# What did/do you look for in a school?



## Nomenclature (Aug 9, 2009)

Haha, I love how in my college handbook comparison chart, there are rows and rows of numbers like average GPA, class size, tuition, etc., and then for the last row, there's "how did my stay on campus make me feel?" I mean, I know that it's important, but lmfao. Imo it's not something that really belongs on that table.

But what I personally look for would be:

Urban area, preferably New England, but the bigger the city, the better
A crap load of extracurriculars
Sororities xD
Super duper liberal and/or artsy
Party scene
Renowned for research
Interdisciplinary majors or the option to construct your own major, YEAH!
Some place that would accept the disparity between my ACT scores and my dodgy GPA -_-

Soooo, perhaps it's an urban area, varied extracurriculars, fraternities/sororities, or something that I didn't even think to mention. What is it about a the setting, atmosphere, or programs that would attract you?


----------



## viva (Aug 13, 2010)

Oh gosh, thinking back to my college search... what a handful that was. I was soooo worried about picking the right school. 

My main priorities were:
*Academically prestigious/low acceptance rate
*Campus not IN a big city, but one close nearby
*Smaller than about 5,000
*Pretty campus
*Great financial aid/scholarship opportunities

I ended up getting all of the above, so yay! Just an FYI, you're probably not going to find an artsy liberal arts school that has Greek life. They are usually mutually exclusive. So you might have to pick which means more to you-- if you want Greek life or if you want that ultra hipster artsy vibe. I'm in a sorority, and I love it, but I could definitely survive without it, and would DEFINITELY rather be on a campus where most of the people were like me rather than having to join a sorority to find people like me. If that makes sense.

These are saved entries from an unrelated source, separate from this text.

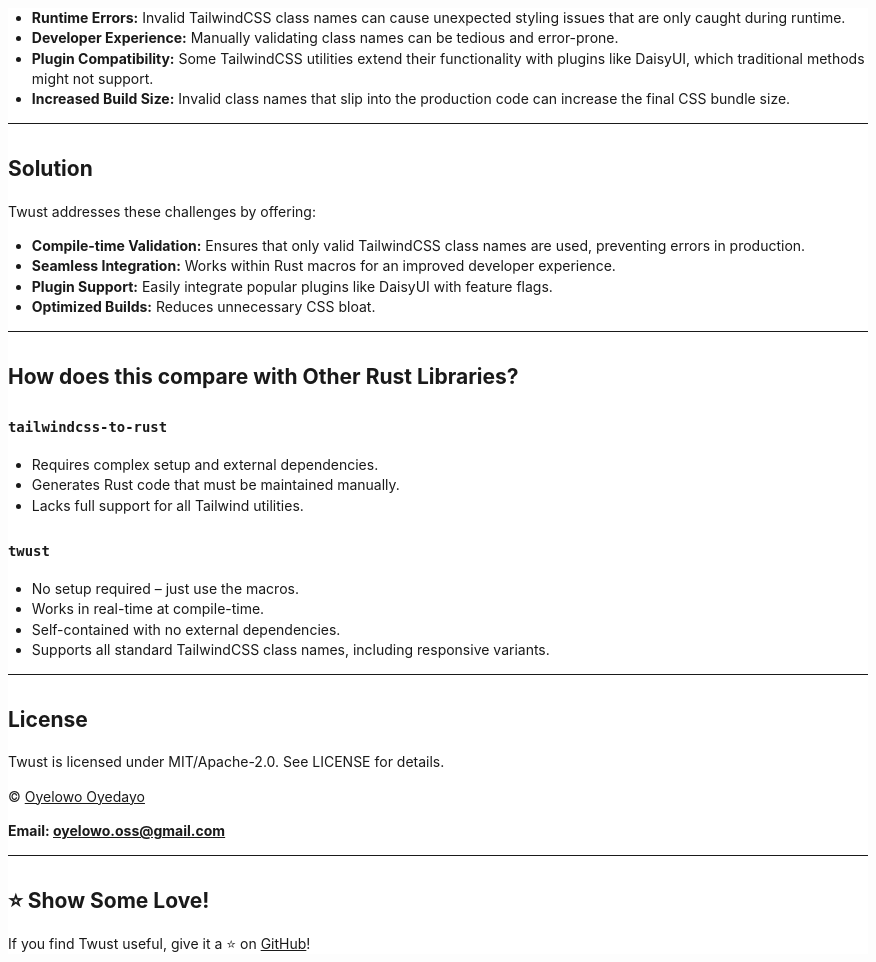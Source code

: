 - **Runtime Errors:** Invalid TailwindCSS class names can cause unexpected styling issues that are only caught during runtime.
- **Developer Experience:** Manually validating class names can be tedious and error-prone.
- **Plugin Compatibility:** Some TailwindCSS utilities extend their functionality with plugins like DaisyUI, which traditional methods might not support.
- **Increased Build Size:** Invalid class names that slip into the production code can increase the final CSS bundle size.

---

## Solution

Twust addresses these challenges by offering:

- **Compile-time Validation:** Ensures that only valid TailwindCSS class names are used, preventing errors in production.
- **Seamless Integration:** Works within Rust macros for an improved developer experience.
- **Plugin Support:** Easily integrate popular plugins like DaisyUI with feature flags.
- **Optimized Builds:** Reduces unnecessary CSS bloat.

---

## How does this compare with Other Rust Libraries?

### `tailwindcss-to-rust`

- Requires complex setup and external dependencies.
- Generates Rust code that must be maintained manually.
- Lacks full support for all Tailwind utilities.

### `twust`

- No setup required – just use the macros.
- Works in real-time at compile-time.
- Self-contained with no external dependencies.
- Supports all standard TailwindCSS class names, including responsive variants.

---

## License

Twust is licensed under MIT/Apache-2.0. See LICENSE for details.

© [Oyelowo Oyedayo](https://github.com/Oyelowo)

**Email: oyelowo.oss@gmail.com**

---

## ⭐ Show Some Love!

If you find Twust useful, give it a ⭐ on [GitHub](https://github.com/Oyelowo/twust)!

Looking at your list, if it's not too competitive, try Tufts! That's one school I wish I had applied to, but didn't.


----------



## Nomenclature (Aug 9, 2009)

Collegeview.com suggested University of Wisconsin-Madison and Cornell for schools with both liberal leanings and Greek life.  So I know that they're out there! d; Extracurricular organizations are a huge focal point, but ehhh, I could go either way on that one. I don't really think of people in terms of alike and different, it's more like we either click or we don't... if that makes any sense.

I'll add that to the list of schools to look into. But campus visits in Boston, NY, and Chicago in general are musts regardless.


----------



## loungefly (Nov 2, 2010)

Ha, honestly, I just decided based on the quality of the tennis courts. Fuckin love tennis...


----------



## viva (Aug 13, 2010)

Nomenclature said:


> Extracurricular organizations are a huge focal point, but ehhh, I could go either way on that one. I don't really think of people in terms of alike and different, it's more like we either click or we don't... if that makes any sense.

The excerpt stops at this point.